With regard to the penalty imposed by the MeTC, as affirmed by the RTC and
further affirmed by the Court of Appeals, there is a need to modify the same in
view of the adjustments stated in Republic Act No. 10951. Under Section 88
thereof, the penalty imposed on persons found liable for Malicious Mischief
under Article 327 and penalized under Article 329 is amended to read as follows:

SEC. 88. Article 329 of the same Act, as amended by Commonwealth Act No.
3999, is hereby further amended to read as follows:
"Art. 329. Other mischiefs. - The mischiefs not included in the next preceding
article shall be punished:

"1. By arresto mayor in its medium and maximum periods, if the value of the
damage used exceeds Two hundred thousand pesos (P200,000);

"2. By arresto mayor in its minimum and medium periods, if such value is over
Forty thousand pesos (P40,000) but does not exceed Two hundred thousand
pesos (P200,000); and

"3. By arresto menor or a fine of not less than the value of the damage caused
and not more than Forty thousand pesos (P40,000), if the amount involved does
not exceed Forty thousand pesos (P40,000) or cannot be estimated."

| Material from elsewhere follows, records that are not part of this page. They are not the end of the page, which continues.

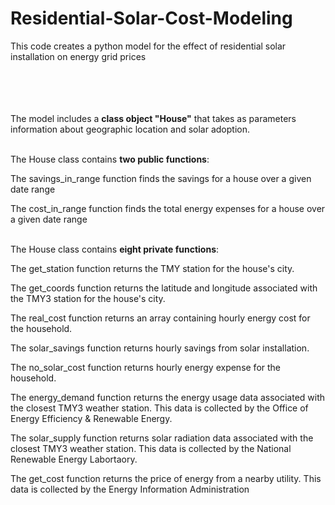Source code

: # Residential-Solar-Cost-Modeling
This code creates a python model for the effect of residential solar installation on energy grid prices <br /><br /><br /><br /><br />


The model includes a **class object "House"** that takes as parameters information about geographic location and solar adoption.<br /><br />


The House class contains **two public functions**:

The savings_in_range function finds the savings for a house over a given date range

The cost_in_range function finds the total energy expenses for a house over a given date range<br /><br />


The House class contains **eight private functions**:

The get_station function returns the TMY station for the house's city.

The get_coords function returns the latitude and longitude associated with the TMY3 station for the house's city.

The real_cost function returns an array containing hourly energy cost for the household.

The solar_savings function returns hourly savings from solar installation.

The no_solar_cost function returns hourly energy expense for the household.

The energy_demand function returns the energy usage data associated with the closest TMY3 weather station. This data is collected by the Office of Energy Efficiency & Renewable Energy. 

The solar_supply function returns solar radiation data associated with the closest TMY3 weather station. This data is collected by 
the National Renewable Energy Labortaory.

The get_cost function returns the price of energy from a nearby utility. This data is collected by the Energy Information Administration







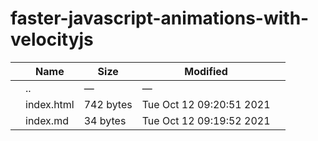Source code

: faster-javascript-animations-with-velocityjs
============================================

<table><thead><tr class="header"><th></th><th>Name</th><th>Size</th><th>Modified</th><th></th></tr></thead><tbody><tr class="odd"><td></td><td><span class="goup">..</span></td><td>—</td><td>—</td><td></td></tr><tr class="even"><td></td><td><span class="name">index.html</span></td><td>742 bytes</td><td>Tue Oct 12 09:20:51 2021</td><td></td></tr><tr class="odd"><td></td><td><span class="name">index.md</span></td><td>34 bytes</td><td>Tue Oct 12 09:19:52 2021</td><td></td></tr></tbody></table>
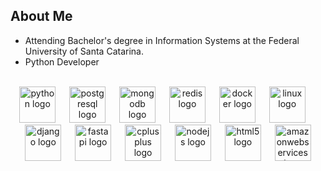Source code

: ## About Me
- Attending Bachelor's degree in Information Systems at the Federal University of Santa Catarina.
- Python Developer

<br>
<div align="center">
  <img src="https://cdn.jsdelivr.net/gh/devicons/devicon/icons/python/python-original.svg" height="58" alt="python logo"  />
  <img width="14" />
  <img src="https://cdn.jsdelivr.net/gh/devicons/devicon/icons/postgresql/postgresql-original.svg" height="58" alt="postgresql logo"  />
  <img width="14" />
  <img src="https://cdn.jsdelivr.net/gh/devicons/devicon/icons/mongodb/mongodb-original.svg" height="58" alt="mongodb logo"  />
  <img width="14" />
  <img src="https://cdn.jsdelivr.net/gh/devicons/devicon/icons/redis/redis-original.svg" height="58" alt="redis logo"  />
  <img width="14" />
  <img src="https://cdn.jsdelivr.net/gh/devicons/devicon/icons/docker/docker-original.svg" height="58" alt="docker logo"  />
  <img width="14" />
  <img src="https://cdn.jsdelivr.net/gh/devicons/devicon/icons/linux/linux-original.svg" height="58" alt="linux logo"  />
  <img width="14" />
  <img src="https://cdn.jsdelivr.net/gh/devicons/devicon/icons/django/django-plain.svg" height="58" alt="django logo"  />
  <img width="14" />
  <img src="https://cdn.jsdelivr.net/gh/devicons/devicon/icons/fastapi/fastapi-original.svg" height="58" alt="fastapi logo"  />
  <img width="14" />
  <img src="https://cdn.jsdelivr.net/gh/devicons/devicon/icons/cplusplus/cplusplus-original.svg" height="58" alt="cplusplus logo"  />
  <img width="14" />
  <img src="https://cdn.jsdelivr.net/gh/devicons/devicon/icons/nodejs/nodejs-plain-wordmark.svg" height="58" alt="nodejs logo"  />
  <img width="14" />
  <img src="https://cdn.jsdelivr.net/gh/devicons/devicon/icons/html5/html5-plain-wordmark.svg" height="58" alt="html5 logo"  />
  <img width="14" />
  <img src="https://cdn.jsdelivr.net/gh/devicons/devicon/icons/amazonwebservices/amazonwebservices-original-wordmark.svg" height="58" alt="amazonwebservices logo"  />
</div>

###
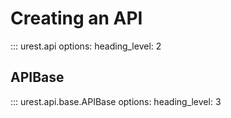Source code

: # Creating an API

::: urest.api
    options:
        heading_level: 2

## APIBase

::: urest.api.base.APIBase
    options:
        heading_level: 3
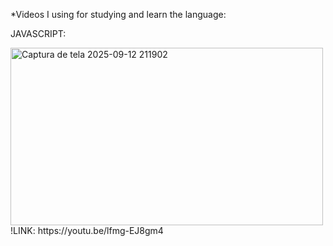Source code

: *Videos I using for studying and learn the language:

JAVASCRIPT:

<img width="500" height="284" alt="Captura de tela 2025-09-12 211902" src="https://github.com/user-attachments/assets/5a461ddc-abed-4200-bb55-01f03049e58b" />
!LINK: https://youtu.be/lfmg-EJ8gm4
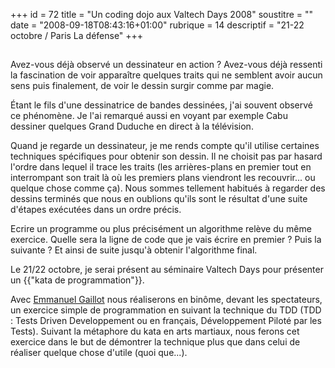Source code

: +++
id = 72
title = "Un coding dojo aux Valtech Days 2008"
soustitre = ""
date = "2008-09-18T08:43:16+01:00"
rubrique = 14
descriptif = "21-22 octobre / Paris La défense"
+++

<h2></h2>
Avez-vous déjà observé un dessinateur en action ? Avez-vous déjà ressenti la fascination de voir apparaître quelques traits qui ne semblent avoir aucun sens puis finalement, de voir le dessin surgir comme par magie.

Étant le fils d'une dessinatrice de bandes dessinées, j'ai souvent observé ce phénomène. Je l'ai remarqué aussi en voyant par exemple Cabu dessiner quelques Grand Duduche en direct à la télévision.

Quand je regarde un dessinateur, je me rends compte qu'il utilise certaines techniques spécifiques pour obtenir son dessin. Il ne choisit pas par hasard l'ordre dans lequel il trace les traits (les arrières-plans en premier tout en interrompant son trait là où les premiers plans viendront les recouvrir... ou quelque chose comme ça). Nous sommes tellement habitués à regarder des dessins terminés que nous en oublions qu'ils sont le résultat d'une suite d'étapes exécutées dans un ordre précis.

Ecrire un programme ou plus précisément un algorithme relève du même exercice. Quelle sera la ligne de code que je vais écrire en premier ? Puis la suivante ? Et ainsi de suite jusqu'à obtenir l'algorithme final.

Le 21/22 octobre, je serai présent au séminaire Valtech Days pour présenter un {{"kata de programmation"}}.

Avec [Emmanuel Gaillot](http://emmanuelgaillot.blogspot.com/) nous réaliserons en binôme, devant les spectateurs, un exercice simple de programmation en suivant la technique du TDD (TDD : Tests Driven Developpement ou en français, Développement Piloté par les Tests).
Suivant la métaphore du kata en arts martiaux, nous ferons cet exercice dans le but de démontrer la technique plus que dans celui de réaliser quelque chose d'utile (quoi que...).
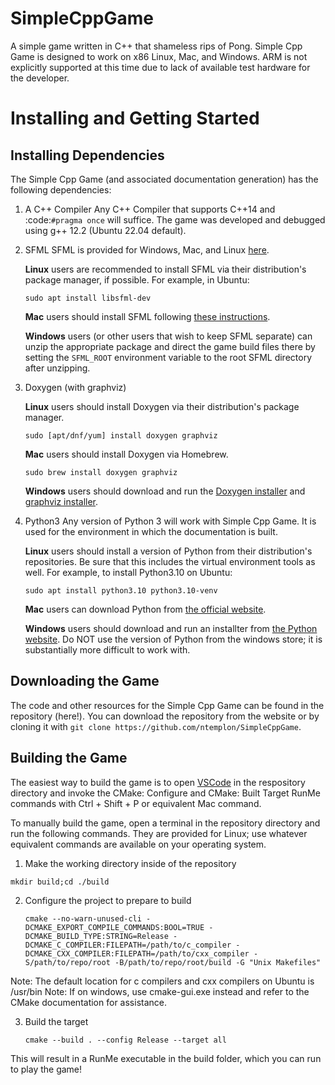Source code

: # SimpleCppGame
A simple game written in C++ that shameless rips of Pong. Simple Cpp Game is designed to work on x86 Linux, Mac, and Windows. ARM is not explicitly supported at this time due to lack of available test hardware for the developer.

Installing and Getting Started
================================

Installing Dependencies
-------------------------

The Simple Cpp Game (and associated documentation generation) has the following dependencies:

1. A C++ Compiler
    Any C++ Compiler that supports C++14 and :code:`#pragma once` will suffice. The game was developed and debugged using g++ 
    12.2 (Ubuntu 22.04 default).

2. SFML
    SFML is provided for Windows, Mac, and Linux [here](https://www.sfml-dev.org/download/sfml/2.5.1/).
    
    **Linux** users are recommended to install SFML via their distribution's package manager, if possible. For example, in Ubuntu:

    `sudo apt install libsfml-dev`

    **Mac** users should install SFML following [these instructions](https://www.sfml-dev.org/tutorials/2.5/start-osx.php).

    **Windows** users (or other users that wish to keep SFML separate) can unzip the appropriate package and direct the game build
    files there by setting the `SFML_ROOT` environment variable to the root SFML directory after unzipping.

2. Doxygen (with graphviz)

    **Linux** users should install Doxygen via their distribution's package manager.

    `sudo [apt/dnf/yum] install doxygen graphviz`

    **Mac** users should install Doxygen via Homebrew.

    `sudo brew install doxygen graphviz`

    **Windows** users should download and run the [Doxygen installer](https://doxygen.nl/download.html) and
    [graphviz installer](https://graphviz.org/download/).

3. Python3
    Any version of Python 3 will work with Simple Cpp Game. It is used for the environment in which the documentation is built.

    **Linux** users should install a version of Python from their distribution's repositories. Be sure that this includes the virtual
    environment tools as well. For example, to install Python3.10 on Ubuntu:

    `sudo apt install python3.10 python3.10-venv`

    **Mac** users can download Python from [the official website](https://www.python.org/downloads/macos/).

    **Windows** users should download and run an installter from [the Python website](https://www.python.org/downloads/). Do NOT
    use the version of Python from the windows store; it is substantially more difficult to work with.


Downloading the Game
---------------------
The code and other resources for the Simple Cpp Game can be found in the repository (here!).
You can download the repository from the website or by cloning it with `git clone https://github.com/ntemplon/SimpleCppGame`.

Building the Game
------------------
The easiest way to build the game is to open [VSCode](https://code.visualstudio.com/) in the respository directory and invoke the
CMake: Configure and CMake: Built Target RunMe commands with Ctrl + Shift + P or equivalent Mac command.

To manually build the game, open a terminal in the repository directory and run the following commands. They are provided for Linux;
use whatever equivalent commands are available on your operating system.

1. Make the working directory inside of the repository

  `mkdir build;cd ./build`

2. Configure the project to prepare to build

    `cmake --no-warn-unused-cli -DCMAKE_EXPORT_COMPILE_COMMANDS:BOOL=TRUE -DCMAKE_BUILD_TYPE:STRING=Release -DCMAKE_C_COMPILER:FILEPATH=/path/to/c_compiler -DCMAKE_CXX_COMPILER:FILEPATH=/path/to/cxx_compiler -S/path/to/repo/root -B/path/to/repo/root/build -G "Unix Makefiles"`

Note: The default location for c compilers and cxx compilers on Ubuntu is /usr/bin
Note: If on windows, use cmake-gui.exe instead and refer to the CMake documentation for assistance.

3. Build the target

    `cmake --build . --config Release --target all`

This will result in a RunMe executable in the build folder, which you can run to play the game!
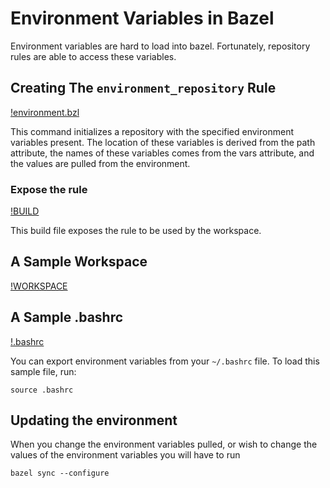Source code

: # Environment Variables in Bazel

Environment variables are hard to load into bazel. Fortunately, repository rules are able to access these variables.

## Creating The `environment_repository` Rule

[!environment.bzl](bzl/environment.bzl)

This command initializes a repository with the specified environment variables present. The location of these variables is derived from the path attribute, the names of these variables comes from the vars attribute, and the values are pulled from the environment.

### Expose the rule

[!BUILD](BUILD)

This build file exposes the rule to be used by the workspace.

## A Sample Workspace

[!WORKSPACE](WORKSPACE)

## A Sample .bashrc

[!.bashrc](.bashrc)

You can export environment variables from your `~/.bashrc` file. To load this sample file, run:

    source .bashrc
	
## Updating the environment

When you change the environment variables pulled, or wish to change the values of the environment variables you will have to run

    bazel sync --configure
	

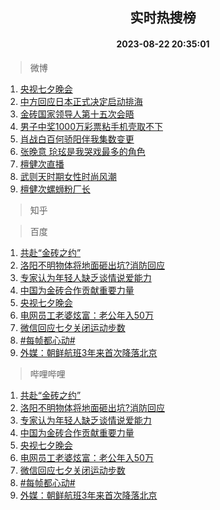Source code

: <div align="center"><h2>实时热搜榜</h2><h4>2023-08-22 20:35:01</h4></div>

> 微博  

1. [央视七夕晚会](https://s.weibo.com/weibo?q=%E5%A4%AE%E8%A7%86%E4%B8%83%E5%A4%95%E6%99%9A%E4%BC%9A&t=31&band_rank=1&Refer=top)<br />
2. [中方回应日本正式决定启动排海](https://s.weibo.com/weibo?q=%23%E4%B8%AD%E6%96%B9%E5%9B%9E%E5%BA%94%E6%97%A5%E6%9C%AC%E6%AD%A3%E5%BC%8F%E5%86%B3%E5%AE%9A%E5%90%AF%E5%8A%A8%E6%8E%92%E6%B5%B7%23&t=31&band_rank=2&Refer=top)<br />
3. [金砖国家领导人第十五次会晤](https://s.weibo.com/weibo?q=%23%E9%87%91%E7%A0%96%E5%9B%BD%E5%AE%B6%E9%A2%86%E5%AF%BC%E4%BA%BA%E7%AC%AC%E5%8D%81%E4%BA%94%E6%AC%A1%E4%BC%9A%E6%99%A4%23&t=31&band_rank=3&Refer=top)<br />
4. [男子中奖1000万彩票粘手机壳取不下](https://s.weibo.com/weibo?q=%23%E7%94%B7%E5%AD%90%E4%B8%AD%E5%A5%961000%E4%B8%87%E5%BD%A9%E7%A5%A8%E7%B2%98%E6%89%8B%E6%9C%BA%E5%A3%B3%E5%8F%96%E4%B8%8D%E4%B8%8B%23&t=31&band_rank=4&Refer=top)<br />
5. [肖战白百何骄阳伴我集数变更](https://s.weibo.com/weibo?q=%23%E8%82%96%E6%88%98%E7%99%BD%E7%99%BE%E4%BD%95%E9%AA%84%E9%98%B3%E4%BC%B4%E6%88%91%E9%9B%86%E6%95%B0%E5%8F%98%E6%9B%B4%23&t=31&band_rank=5&Refer=top)<br />
6. [张晚意 玱玹是我哭戏最多的角色](https://s.weibo.com/weibo?q=%E5%BC%A0%E6%99%9A%E6%84%8F%20%E7%8E%B1%E7%8E%B9%E6%98%AF%E6%88%91%E5%93%AD%E6%88%8F%E6%9C%80%E5%A4%9A%E7%9A%84%E8%A7%92%E8%89%B2&t=31&band_rank=6&Refer=top)<br />
7. [檀健次直播](https://s.weibo.com/weibo?q=%E6%AA%80%E5%81%A5%E6%AC%A1%E7%9B%B4%E6%92%AD&t=31&band_rank=7&Refer=top)<br />
8. [武则天时期女性时尚风潮](https://s.weibo.com/weibo?q=%E6%AD%A6%E5%88%99%E5%A4%A9%E6%97%B6%E6%9C%9F%E5%A5%B3%E6%80%A7%E6%97%B6%E5%B0%9A%E9%A3%8E%E6%BD%AE&t=31&band_rank=8&Refer=top)<br />
9. [檀健次螺蛳粉厂长](https://s.weibo.com/weibo?q=%23%E6%AA%80%E5%81%A5%E6%AC%A1%E8%9E%BA%E8%9B%B3%E7%B2%89%E5%8E%82%E9%95%BF%23&t=31&band_rank=9&Refer=top)<br />

> 知乎  


> 百度  

1. [共赴“金砖之约”](https://www.baidu.com/s?wd=%E5%85%B1%E8%B5%B4%E2%80%9C%E9%87%91%E7%A0%96%E4%B9%8B%E7%BA%A6%E2%80%9D&sa=fyb_news&rsv_dl=fyb_news)<br />
2. [洛阳不明物体将地面砸出坑?消防回应](https://www.baidu.com/s?wd=%E6%B4%9B%E9%98%B3%E4%B8%8D%E6%98%8E%E7%89%A9%E4%BD%93%E5%B0%86%E5%9C%B0%E9%9D%A2%E7%A0%B8%E5%87%BA%E5%9D%91%3F%E6%B6%88%E9%98%B2%E5%9B%9E%E5%BA%94&sa=fyb_news&rsv_dl=fyb_news)<br />
3. [专家认为年轻人缺乏谈情说爱能力](https://www.baidu.com/s?wd=%E4%B8%93%E5%AE%B6%E8%AE%A4%E4%B8%BA%E5%B9%B4%E8%BD%BB%E4%BA%BA%E7%BC%BA%E4%B9%8F%E8%B0%88%E6%83%85%E8%AF%B4%E7%88%B1%E8%83%BD%E5%8A%9B&sa=fyb_news&rsv_dl=fyb_news)<br />
4. [中国为金砖合作贡献重要力量](https://www.baidu.com/s?wd=%E4%B8%AD%E5%9B%BD%E4%B8%BA%E9%87%91%E7%A0%96%E5%90%88%E4%BD%9C%E8%B4%A1%E7%8C%AE%E9%87%8D%E8%A6%81%E5%8A%9B%E9%87%8F&sa=fyb_news&rsv_dl=fyb_news)<br />
5. [央视七夕晚会](https://www.baidu.com/s?wd=%E5%A4%AE%E8%A7%86%E4%B8%83%E5%A4%95%E6%99%9A%E4%BC%9A&sa=fyb_news&rsv_dl=fyb_news)<br />
6. [电网员工老婆炫富：老公年入50万](https://www.baidu.com/s?wd=%E7%94%B5%E7%BD%91%E5%91%98%E5%B7%A5%E8%80%81%E5%A9%86%E7%82%AB%E5%AF%8C%EF%BC%9A%E8%80%81%E5%85%AC%E5%B9%B4%E5%85%A550%E4%B8%87&sa=fyb_news&rsv_dl=fyb_news)<br />
7. [微信回应七夕关闭运动步数](https://www.baidu.com/s?wd=%E5%BE%AE%E4%BF%A1%E5%9B%9E%E5%BA%94%E4%B8%83%E5%A4%95%E5%85%B3%E9%97%AD%E8%BF%90%E5%8A%A8%E6%AD%A5%E6%95%B0&sa=fyb_news&rsv_dl=fyb_news)<br />
8. [#每帧都心动#](https://www.baidu.com/s?wd=%23%E6%AF%8F%E5%B8%A7%E9%83%BD%E5%BF%83%E5%8A%A8%23&sa=fyb_news&rsv_dl=fyb_news)<br />
9. [外媒：朝鲜航班3年来首次降落北京](https://www.baidu.com/s?wd=%E5%A4%96%E5%AA%92%EF%BC%9A%E6%9C%9D%E9%B2%9C%E8%88%AA%E7%8F%AD3%E5%B9%B4%E6%9D%A5%E9%A6%96%E6%AC%A1%E9%99%8D%E8%90%BD%E5%8C%97%E4%BA%AC&sa=fyb_news&rsv_dl=fyb_news)<br />

> 哔哩哔哩  

1. [共赴“金砖之约”](https://www.baidu.com/s?wd=%E5%85%B1%E8%B5%B4%E2%80%9C%E9%87%91%E7%A0%96%E4%B9%8B%E7%BA%A6%E2%80%9D&sa=fyb_news&rsv_dl=fyb_news)<br />
2. [洛阳不明物体将地面砸出坑?消防回应](https://www.baidu.com/s?wd=%E6%B4%9B%E9%98%B3%E4%B8%8D%E6%98%8E%E7%89%A9%E4%BD%93%E5%B0%86%E5%9C%B0%E9%9D%A2%E7%A0%B8%E5%87%BA%E5%9D%91%3F%E6%B6%88%E9%98%B2%E5%9B%9E%E5%BA%94&sa=fyb_news&rsv_dl=fyb_news)<br />
3. [专家认为年轻人缺乏谈情说爱能力](https://www.baidu.com/s?wd=%E4%B8%93%E5%AE%B6%E8%AE%A4%E4%B8%BA%E5%B9%B4%E8%BD%BB%E4%BA%BA%E7%BC%BA%E4%B9%8F%E8%B0%88%E6%83%85%E8%AF%B4%E7%88%B1%E8%83%BD%E5%8A%9B&sa=fyb_news&rsv_dl=fyb_news)<br />
4. [中国为金砖合作贡献重要力量](https://www.baidu.com/s?wd=%E4%B8%AD%E5%9B%BD%E4%B8%BA%E9%87%91%E7%A0%96%E5%90%88%E4%BD%9C%E8%B4%A1%E7%8C%AE%E9%87%8D%E8%A6%81%E5%8A%9B%E9%87%8F&sa=fyb_news&rsv_dl=fyb_news)<br />
5. [央视七夕晚会](https://www.baidu.com/s?wd=%E5%A4%AE%E8%A7%86%E4%B8%83%E5%A4%95%E6%99%9A%E4%BC%9A&sa=fyb_news&rsv_dl=fyb_news)<br />
6. [电网员工老婆炫富：老公年入50万](https://www.baidu.com/s?wd=%E7%94%B5%E7%BD%91%E5%91%98%E5%B7%A5%E8%80%81%E5%A9%86%E7%82%AB%E5%AF%8C%EF%BC%9A%E8%80%81%E5%85%AC%E5%B9%B4%E5%85%A550%E4%B8%87&sa=fyb_news&rsv_dl=fyb_news)<br />
7. [微信回应七夕关闭运动步数](https://www.baidu.com/s?wd=%E5%BE%AE%E4%BF%A1%E5%9B%9E%E5%BA%94%E4%B8%83%E5%A4%95%E5%85%B3%E9%97%AD%E8%BF%90%E5%8A%A8%E6%AD%A5%E6%95%B0&sa=fyb_news&rsv_dl=fyb_news)<br />
8. [#每帧都心动#](https://www.baidu.com/s?wd=%23%E6%AF%8F%E5%B8%A7%E9%83%BD%E5%BF%83%E5%8A%A8%23&sa=fyb_news&rsv_dl=fyb_news)<br />
9. [外媒：朝鲜航班3年来首次降落北京](https://www.baidu.com/s?wd=%E5%A4%96%E5%AA%92%EF%BC%9A%E6%9C%9D%E9%B2%9C%E8%88%AA%E7%8F%AD3%E5%B9%B4%E6%9D%A5%E9%A6%96%E6%AC%A1%E9%99%8D%E8%90%BD%E5%8C%97%E4%BA%AC&sa=fyb_news&rsv_dl=fyb_news)<br />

We note that Gil and Olive did not appeal their case before the Court of Appeals.
Section 11(a), Rule 122 of the Rules of Court provides that "[a]n appeal taken by
one or more of several accused shall not affect those who did not appeal, except
insofar as the judgment of the appellate court is favorable and applicable to the
latter."

In this case, considering the reduction of the sentence imposed on the crime
committed, which is favorable and applicable to Gil and Olive, then they should
benefit from the reduction of the sentence imposed on them.